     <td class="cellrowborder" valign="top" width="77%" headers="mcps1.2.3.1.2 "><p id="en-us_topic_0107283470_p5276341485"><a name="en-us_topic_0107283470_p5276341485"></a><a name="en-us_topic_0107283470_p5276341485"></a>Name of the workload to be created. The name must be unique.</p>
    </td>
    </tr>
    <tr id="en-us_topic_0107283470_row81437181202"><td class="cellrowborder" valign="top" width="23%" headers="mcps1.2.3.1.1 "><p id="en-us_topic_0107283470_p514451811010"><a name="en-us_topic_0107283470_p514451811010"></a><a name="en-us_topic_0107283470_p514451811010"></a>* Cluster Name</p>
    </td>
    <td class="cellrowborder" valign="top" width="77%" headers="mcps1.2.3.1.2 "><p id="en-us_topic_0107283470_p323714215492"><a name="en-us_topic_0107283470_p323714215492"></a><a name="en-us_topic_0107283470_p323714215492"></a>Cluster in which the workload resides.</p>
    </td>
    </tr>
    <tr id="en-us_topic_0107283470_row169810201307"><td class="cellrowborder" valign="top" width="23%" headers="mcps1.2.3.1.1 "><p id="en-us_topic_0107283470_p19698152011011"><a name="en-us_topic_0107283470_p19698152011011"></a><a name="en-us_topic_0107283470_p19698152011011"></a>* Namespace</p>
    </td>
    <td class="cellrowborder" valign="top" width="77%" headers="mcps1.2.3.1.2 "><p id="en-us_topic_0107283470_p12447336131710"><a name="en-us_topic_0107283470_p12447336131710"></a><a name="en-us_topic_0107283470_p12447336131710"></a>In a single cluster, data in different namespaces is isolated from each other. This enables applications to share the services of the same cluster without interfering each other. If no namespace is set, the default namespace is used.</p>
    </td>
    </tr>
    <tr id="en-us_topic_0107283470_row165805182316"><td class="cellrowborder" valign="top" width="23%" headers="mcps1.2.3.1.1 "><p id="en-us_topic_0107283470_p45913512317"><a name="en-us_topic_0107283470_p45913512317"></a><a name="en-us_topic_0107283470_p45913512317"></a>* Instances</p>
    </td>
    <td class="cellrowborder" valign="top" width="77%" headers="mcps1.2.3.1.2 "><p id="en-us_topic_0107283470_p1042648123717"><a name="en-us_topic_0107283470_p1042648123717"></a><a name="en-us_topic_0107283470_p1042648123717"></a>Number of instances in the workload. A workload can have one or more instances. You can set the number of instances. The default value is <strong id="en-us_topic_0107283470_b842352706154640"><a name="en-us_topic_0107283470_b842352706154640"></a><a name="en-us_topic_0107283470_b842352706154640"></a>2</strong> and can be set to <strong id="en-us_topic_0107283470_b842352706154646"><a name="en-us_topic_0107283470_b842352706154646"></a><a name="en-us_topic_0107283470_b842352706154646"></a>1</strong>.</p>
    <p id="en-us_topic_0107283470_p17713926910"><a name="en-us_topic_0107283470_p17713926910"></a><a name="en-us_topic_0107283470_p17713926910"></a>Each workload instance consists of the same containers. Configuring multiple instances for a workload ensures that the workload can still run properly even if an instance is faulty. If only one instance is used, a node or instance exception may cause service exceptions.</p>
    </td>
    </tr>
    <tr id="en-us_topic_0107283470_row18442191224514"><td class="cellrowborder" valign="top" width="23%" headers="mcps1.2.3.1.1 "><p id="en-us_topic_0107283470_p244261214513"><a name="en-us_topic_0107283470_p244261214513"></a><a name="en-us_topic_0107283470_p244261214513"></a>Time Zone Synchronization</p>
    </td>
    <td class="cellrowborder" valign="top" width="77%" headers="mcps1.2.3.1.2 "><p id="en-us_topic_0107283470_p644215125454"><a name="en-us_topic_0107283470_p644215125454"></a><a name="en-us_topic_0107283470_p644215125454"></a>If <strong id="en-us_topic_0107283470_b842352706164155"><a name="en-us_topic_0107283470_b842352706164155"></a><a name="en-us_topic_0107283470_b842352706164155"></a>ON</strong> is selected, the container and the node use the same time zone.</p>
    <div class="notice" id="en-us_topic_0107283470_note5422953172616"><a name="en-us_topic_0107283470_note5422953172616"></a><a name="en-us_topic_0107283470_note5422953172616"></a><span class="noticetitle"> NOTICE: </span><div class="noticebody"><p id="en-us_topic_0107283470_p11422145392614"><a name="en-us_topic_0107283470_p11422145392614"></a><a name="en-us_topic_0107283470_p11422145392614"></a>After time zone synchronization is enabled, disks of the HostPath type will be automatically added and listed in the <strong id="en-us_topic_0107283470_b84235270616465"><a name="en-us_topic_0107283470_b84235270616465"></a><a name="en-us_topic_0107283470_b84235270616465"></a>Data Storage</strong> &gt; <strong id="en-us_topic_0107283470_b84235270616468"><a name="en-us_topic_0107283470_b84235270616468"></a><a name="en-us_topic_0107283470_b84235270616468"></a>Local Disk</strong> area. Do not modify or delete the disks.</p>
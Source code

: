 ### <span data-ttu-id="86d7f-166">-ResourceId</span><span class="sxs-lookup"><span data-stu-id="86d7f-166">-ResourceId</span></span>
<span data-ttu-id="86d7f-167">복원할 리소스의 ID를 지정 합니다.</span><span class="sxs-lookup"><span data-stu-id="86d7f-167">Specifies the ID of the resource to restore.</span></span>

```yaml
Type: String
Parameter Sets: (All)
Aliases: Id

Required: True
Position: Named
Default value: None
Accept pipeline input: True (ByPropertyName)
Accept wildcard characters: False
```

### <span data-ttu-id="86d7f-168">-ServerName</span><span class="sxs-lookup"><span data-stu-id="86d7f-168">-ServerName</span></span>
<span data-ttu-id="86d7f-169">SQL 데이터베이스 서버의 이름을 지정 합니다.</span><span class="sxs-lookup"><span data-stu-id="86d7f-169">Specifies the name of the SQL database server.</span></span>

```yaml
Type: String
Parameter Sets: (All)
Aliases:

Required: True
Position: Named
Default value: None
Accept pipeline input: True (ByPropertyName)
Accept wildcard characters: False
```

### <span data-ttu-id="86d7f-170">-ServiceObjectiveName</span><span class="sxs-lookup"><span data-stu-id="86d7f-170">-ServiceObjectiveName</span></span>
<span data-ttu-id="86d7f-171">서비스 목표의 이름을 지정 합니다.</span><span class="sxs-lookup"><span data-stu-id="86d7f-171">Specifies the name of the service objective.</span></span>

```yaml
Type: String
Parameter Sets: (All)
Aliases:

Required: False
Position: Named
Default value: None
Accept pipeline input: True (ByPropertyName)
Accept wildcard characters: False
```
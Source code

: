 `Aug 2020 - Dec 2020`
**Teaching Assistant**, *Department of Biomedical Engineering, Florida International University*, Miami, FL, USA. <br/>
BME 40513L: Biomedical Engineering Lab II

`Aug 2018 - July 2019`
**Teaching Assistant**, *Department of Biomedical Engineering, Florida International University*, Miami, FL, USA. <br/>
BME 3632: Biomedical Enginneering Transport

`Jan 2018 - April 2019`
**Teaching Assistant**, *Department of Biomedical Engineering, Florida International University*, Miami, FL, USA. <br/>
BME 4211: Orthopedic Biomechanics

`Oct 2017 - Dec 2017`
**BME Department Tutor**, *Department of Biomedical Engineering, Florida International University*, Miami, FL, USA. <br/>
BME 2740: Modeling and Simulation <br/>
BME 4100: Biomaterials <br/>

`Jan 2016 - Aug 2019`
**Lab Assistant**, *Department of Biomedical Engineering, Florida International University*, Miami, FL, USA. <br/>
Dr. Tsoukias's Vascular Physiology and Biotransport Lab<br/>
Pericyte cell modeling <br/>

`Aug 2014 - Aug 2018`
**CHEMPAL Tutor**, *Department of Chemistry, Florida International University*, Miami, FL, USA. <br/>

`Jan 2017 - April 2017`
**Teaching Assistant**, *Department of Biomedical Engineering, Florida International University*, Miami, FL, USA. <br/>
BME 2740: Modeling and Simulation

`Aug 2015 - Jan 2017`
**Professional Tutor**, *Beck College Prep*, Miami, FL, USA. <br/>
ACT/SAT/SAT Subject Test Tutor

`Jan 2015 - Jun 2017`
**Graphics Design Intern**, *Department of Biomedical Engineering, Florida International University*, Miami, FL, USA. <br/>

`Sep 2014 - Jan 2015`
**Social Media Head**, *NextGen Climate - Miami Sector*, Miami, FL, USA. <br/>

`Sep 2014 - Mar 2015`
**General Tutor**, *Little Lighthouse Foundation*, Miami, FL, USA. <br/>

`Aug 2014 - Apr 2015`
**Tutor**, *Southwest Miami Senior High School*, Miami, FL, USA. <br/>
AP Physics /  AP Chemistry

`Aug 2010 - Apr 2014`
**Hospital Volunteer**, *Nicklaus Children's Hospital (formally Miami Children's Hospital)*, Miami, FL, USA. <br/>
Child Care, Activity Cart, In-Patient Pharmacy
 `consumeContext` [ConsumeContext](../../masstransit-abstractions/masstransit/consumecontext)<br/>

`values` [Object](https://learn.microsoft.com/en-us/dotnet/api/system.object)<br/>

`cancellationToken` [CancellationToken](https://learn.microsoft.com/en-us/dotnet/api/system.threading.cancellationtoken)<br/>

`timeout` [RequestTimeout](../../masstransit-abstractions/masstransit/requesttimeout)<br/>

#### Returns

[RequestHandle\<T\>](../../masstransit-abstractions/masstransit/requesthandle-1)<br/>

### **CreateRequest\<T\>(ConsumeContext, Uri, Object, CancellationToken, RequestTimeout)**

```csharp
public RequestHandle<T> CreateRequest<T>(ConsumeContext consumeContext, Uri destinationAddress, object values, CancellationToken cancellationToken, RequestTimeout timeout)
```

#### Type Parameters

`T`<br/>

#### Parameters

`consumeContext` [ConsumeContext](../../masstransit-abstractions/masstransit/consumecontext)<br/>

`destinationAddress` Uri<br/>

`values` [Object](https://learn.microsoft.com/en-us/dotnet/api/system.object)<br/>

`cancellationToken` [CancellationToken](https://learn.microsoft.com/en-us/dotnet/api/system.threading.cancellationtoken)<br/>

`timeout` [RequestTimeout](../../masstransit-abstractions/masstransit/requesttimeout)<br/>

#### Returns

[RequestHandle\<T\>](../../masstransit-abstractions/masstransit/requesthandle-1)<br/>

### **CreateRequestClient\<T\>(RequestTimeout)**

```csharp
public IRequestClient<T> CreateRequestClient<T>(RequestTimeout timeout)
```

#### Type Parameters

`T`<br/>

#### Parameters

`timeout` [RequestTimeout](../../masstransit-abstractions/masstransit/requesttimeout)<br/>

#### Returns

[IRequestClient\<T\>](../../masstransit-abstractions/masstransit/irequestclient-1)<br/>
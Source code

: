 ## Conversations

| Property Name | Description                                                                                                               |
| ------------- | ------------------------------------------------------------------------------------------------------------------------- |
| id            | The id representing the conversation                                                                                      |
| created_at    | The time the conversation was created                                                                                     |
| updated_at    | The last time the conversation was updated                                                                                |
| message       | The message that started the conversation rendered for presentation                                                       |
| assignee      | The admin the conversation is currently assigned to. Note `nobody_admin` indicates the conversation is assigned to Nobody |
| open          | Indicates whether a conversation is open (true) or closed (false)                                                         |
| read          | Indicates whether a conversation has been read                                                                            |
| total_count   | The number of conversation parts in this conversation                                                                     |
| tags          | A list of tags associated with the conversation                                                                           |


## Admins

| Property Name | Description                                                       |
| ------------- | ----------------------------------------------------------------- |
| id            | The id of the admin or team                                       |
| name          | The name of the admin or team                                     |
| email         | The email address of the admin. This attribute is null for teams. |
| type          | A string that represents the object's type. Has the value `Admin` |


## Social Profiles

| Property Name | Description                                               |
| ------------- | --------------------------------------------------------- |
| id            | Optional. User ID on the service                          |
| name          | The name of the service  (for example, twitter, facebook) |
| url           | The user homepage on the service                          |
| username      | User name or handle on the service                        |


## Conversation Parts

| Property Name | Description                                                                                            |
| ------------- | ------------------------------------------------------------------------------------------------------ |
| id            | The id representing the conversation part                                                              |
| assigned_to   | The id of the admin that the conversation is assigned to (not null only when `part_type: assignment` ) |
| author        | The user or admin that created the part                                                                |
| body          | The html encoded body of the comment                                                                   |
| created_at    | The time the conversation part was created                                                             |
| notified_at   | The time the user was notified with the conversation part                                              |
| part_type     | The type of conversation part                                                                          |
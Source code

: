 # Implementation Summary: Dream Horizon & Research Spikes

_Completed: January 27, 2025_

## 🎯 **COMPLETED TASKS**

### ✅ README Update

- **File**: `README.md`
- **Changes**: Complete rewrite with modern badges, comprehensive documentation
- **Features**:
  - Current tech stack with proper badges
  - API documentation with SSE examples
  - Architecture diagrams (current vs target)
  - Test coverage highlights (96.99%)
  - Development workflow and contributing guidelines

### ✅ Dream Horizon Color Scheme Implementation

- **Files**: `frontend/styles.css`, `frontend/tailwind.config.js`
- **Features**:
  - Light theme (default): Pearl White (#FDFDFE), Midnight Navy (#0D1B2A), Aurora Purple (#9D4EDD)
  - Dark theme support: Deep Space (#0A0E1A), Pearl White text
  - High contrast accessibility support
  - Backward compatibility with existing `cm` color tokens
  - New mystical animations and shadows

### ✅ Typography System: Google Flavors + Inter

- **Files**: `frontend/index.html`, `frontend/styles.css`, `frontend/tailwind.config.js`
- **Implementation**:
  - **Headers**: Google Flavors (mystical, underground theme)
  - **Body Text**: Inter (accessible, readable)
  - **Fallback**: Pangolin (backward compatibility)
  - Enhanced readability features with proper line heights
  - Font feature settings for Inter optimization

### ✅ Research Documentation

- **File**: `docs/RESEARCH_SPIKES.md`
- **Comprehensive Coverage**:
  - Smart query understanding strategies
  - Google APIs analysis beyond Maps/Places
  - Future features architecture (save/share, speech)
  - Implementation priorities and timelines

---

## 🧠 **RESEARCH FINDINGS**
==================================================
#### WHAT YOU WILL DO:
Repeat the line that contains "- **Fallback**: Pangolin", then every line after it until the records end, with nothing added.

#### WRITTEN RESPONSE:
  - **Fallback**: Pangolin (backward compatibility)
  - Enhanced readability features with proper line heights
  - Font feature settings for Inter optimization

### ✅ Research Documentation

- **File**: `docs/RESEARCH_SPIKES.md`
- **Comprehensive Coverage**:
  - Smart query understanding strategies
  - Google APIs analysis beyond Maps/Places
  - Future features architecture (save/share, speech)
  - Implementation priorities and timelines

---

## 🧠 **RESEARCH FINDINGS**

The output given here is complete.